[Rendered images with source text]
--------------------------------------------------

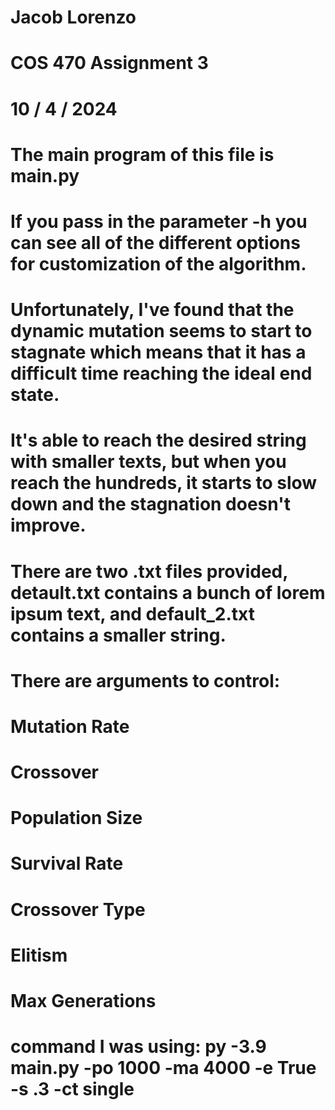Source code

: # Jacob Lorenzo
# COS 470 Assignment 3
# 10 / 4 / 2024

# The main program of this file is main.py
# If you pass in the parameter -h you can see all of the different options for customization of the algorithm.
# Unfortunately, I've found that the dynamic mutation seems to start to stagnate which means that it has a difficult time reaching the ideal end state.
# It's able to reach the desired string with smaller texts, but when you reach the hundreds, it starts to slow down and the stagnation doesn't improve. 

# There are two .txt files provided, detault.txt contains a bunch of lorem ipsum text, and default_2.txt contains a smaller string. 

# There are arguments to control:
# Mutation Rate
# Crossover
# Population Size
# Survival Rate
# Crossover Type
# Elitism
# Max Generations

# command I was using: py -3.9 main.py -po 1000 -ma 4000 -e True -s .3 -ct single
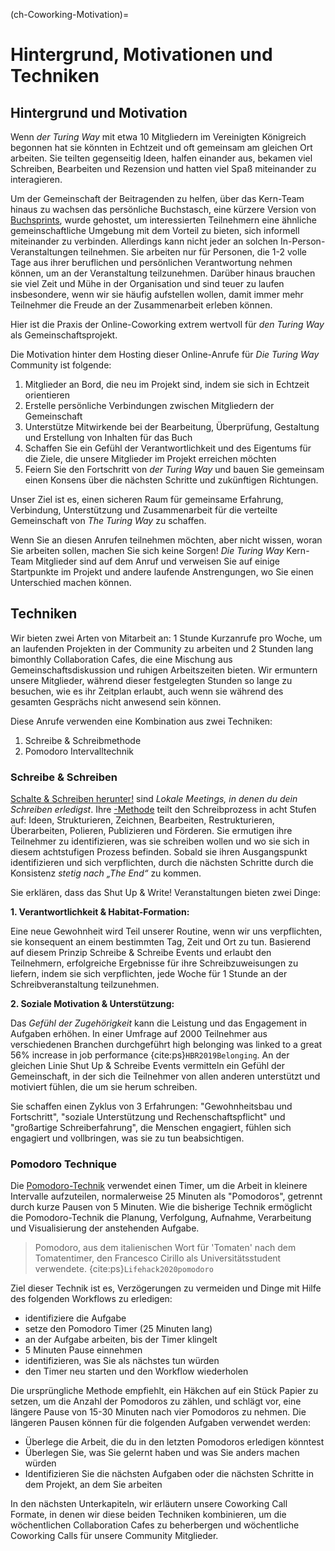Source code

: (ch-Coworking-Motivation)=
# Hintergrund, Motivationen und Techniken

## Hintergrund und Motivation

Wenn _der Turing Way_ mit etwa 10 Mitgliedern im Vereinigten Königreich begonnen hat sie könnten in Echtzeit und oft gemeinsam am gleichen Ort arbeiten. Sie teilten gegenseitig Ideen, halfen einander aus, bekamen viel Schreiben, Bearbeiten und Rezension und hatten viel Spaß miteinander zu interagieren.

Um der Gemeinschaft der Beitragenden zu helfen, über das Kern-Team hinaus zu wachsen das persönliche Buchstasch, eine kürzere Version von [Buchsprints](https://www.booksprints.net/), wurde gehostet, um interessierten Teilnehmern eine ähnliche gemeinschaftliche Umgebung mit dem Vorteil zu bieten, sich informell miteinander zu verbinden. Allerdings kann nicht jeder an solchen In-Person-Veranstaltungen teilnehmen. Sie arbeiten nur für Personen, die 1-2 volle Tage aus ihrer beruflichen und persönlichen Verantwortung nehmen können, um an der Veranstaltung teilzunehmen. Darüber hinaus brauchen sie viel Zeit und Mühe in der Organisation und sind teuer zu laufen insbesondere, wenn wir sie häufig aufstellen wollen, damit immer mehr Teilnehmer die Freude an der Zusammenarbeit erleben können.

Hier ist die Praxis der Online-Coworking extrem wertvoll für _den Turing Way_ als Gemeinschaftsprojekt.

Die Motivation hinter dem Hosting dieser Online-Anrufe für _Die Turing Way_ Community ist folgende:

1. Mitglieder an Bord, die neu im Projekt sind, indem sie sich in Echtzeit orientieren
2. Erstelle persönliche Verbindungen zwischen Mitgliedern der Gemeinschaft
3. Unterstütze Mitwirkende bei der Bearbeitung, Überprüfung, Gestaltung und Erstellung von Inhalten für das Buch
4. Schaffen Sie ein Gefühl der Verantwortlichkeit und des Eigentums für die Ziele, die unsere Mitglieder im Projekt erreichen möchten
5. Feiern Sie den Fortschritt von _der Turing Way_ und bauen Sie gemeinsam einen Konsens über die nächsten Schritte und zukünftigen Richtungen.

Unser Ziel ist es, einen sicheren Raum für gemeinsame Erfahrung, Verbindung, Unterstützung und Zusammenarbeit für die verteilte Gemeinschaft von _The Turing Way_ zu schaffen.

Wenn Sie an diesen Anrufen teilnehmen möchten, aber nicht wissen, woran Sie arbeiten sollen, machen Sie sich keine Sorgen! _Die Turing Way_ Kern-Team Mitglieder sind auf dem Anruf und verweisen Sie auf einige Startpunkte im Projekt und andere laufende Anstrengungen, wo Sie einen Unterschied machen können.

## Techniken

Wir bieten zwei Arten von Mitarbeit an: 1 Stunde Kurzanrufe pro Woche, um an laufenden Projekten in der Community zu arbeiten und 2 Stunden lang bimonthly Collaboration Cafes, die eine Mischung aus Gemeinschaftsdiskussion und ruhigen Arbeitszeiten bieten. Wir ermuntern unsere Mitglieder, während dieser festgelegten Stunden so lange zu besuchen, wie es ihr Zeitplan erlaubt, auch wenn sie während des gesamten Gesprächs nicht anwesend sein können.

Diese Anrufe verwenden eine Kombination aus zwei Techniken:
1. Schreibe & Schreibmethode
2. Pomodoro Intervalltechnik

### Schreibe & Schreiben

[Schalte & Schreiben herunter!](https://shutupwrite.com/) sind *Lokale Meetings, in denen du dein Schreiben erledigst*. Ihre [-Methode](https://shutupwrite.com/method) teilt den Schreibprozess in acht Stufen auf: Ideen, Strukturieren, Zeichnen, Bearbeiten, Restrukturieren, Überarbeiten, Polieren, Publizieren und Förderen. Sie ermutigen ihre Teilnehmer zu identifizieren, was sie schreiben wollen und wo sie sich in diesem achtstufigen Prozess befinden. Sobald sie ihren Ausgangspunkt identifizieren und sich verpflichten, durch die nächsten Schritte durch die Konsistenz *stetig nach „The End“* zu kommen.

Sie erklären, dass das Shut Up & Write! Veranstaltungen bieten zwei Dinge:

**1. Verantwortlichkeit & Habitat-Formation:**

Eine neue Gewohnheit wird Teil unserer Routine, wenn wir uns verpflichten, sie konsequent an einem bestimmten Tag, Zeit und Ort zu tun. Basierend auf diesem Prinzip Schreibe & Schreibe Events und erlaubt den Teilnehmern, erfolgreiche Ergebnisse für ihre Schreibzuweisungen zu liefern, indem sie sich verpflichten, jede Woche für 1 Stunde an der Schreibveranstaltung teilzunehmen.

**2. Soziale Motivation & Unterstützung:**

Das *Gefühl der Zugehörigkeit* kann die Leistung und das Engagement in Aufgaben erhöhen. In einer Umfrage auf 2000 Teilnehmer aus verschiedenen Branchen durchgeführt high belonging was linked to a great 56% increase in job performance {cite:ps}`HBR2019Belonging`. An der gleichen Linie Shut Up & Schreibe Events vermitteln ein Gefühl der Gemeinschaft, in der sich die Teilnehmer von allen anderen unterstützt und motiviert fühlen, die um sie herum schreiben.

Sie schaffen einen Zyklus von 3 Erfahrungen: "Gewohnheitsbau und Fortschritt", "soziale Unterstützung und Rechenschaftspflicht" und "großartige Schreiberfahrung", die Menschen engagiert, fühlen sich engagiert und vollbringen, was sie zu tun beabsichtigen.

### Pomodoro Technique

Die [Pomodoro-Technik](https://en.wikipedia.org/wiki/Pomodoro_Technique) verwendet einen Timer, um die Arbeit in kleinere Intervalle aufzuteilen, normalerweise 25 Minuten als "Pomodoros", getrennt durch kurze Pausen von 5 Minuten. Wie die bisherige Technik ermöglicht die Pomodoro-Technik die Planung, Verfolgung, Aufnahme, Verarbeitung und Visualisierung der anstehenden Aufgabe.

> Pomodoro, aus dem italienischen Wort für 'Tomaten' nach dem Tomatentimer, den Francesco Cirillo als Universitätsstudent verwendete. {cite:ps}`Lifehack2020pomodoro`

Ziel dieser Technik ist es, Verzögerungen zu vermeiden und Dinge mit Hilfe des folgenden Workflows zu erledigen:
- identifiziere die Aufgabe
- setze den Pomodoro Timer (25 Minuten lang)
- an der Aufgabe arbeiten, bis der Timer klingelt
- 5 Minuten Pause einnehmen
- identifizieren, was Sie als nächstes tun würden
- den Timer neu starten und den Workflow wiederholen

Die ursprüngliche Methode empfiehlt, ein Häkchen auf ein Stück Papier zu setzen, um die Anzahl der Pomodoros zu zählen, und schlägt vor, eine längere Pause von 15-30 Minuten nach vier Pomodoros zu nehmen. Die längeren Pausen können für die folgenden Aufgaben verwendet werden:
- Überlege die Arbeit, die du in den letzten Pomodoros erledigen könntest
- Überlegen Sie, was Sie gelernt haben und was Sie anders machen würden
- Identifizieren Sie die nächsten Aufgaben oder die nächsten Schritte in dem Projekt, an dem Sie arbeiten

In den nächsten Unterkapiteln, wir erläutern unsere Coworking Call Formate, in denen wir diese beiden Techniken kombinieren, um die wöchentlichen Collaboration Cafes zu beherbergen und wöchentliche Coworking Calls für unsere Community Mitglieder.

--------------------------------------------------

[Exercise objective] The entries above hold the needed span. Transcribe exactly the lines from the one with "Eine neue Gewohnheit" to the one with "Das *Gefühl der", both included.

[Exercise response]
Eine neue Gewohnheit wird Teil unserer Routine, wenn wir uns verpflichten, sie konsequent an einem bestimmten Tag, Zeit und Ort zu tun. Basierend auf diesem Prinzip Schreibe & Schreibe Events und erlaubt den Teilnehmern, erfolgreiche Ergebnisse für ihre Schreibzuweisungen zu liefern, indem sie sich verpflichten, jede Woche für 1 Stunde an der Schreibveranstaltung teilzunehmen.

**2. Soziale Motivation & Unterstützung:**

Das *Gefühl der Zugehörigkeit* kann die Leistung und das Engagement in Aufgaben erhöhen. In einer Umfrage auf 2000 Teilnehmer aus verschiedenen Branchen durchgeführt high belonging was linked to a great 56% increase in job performance {cite:ps}`HBR2019Belonging`. An der gleichen Linie Shut Up & Schreibe Events vermitteln ein Gefühl der Gemeinschaft, in der sich die Teilnehmer von allen anderen unterstützt und motiviert fühlen, die um sie herum schreiben.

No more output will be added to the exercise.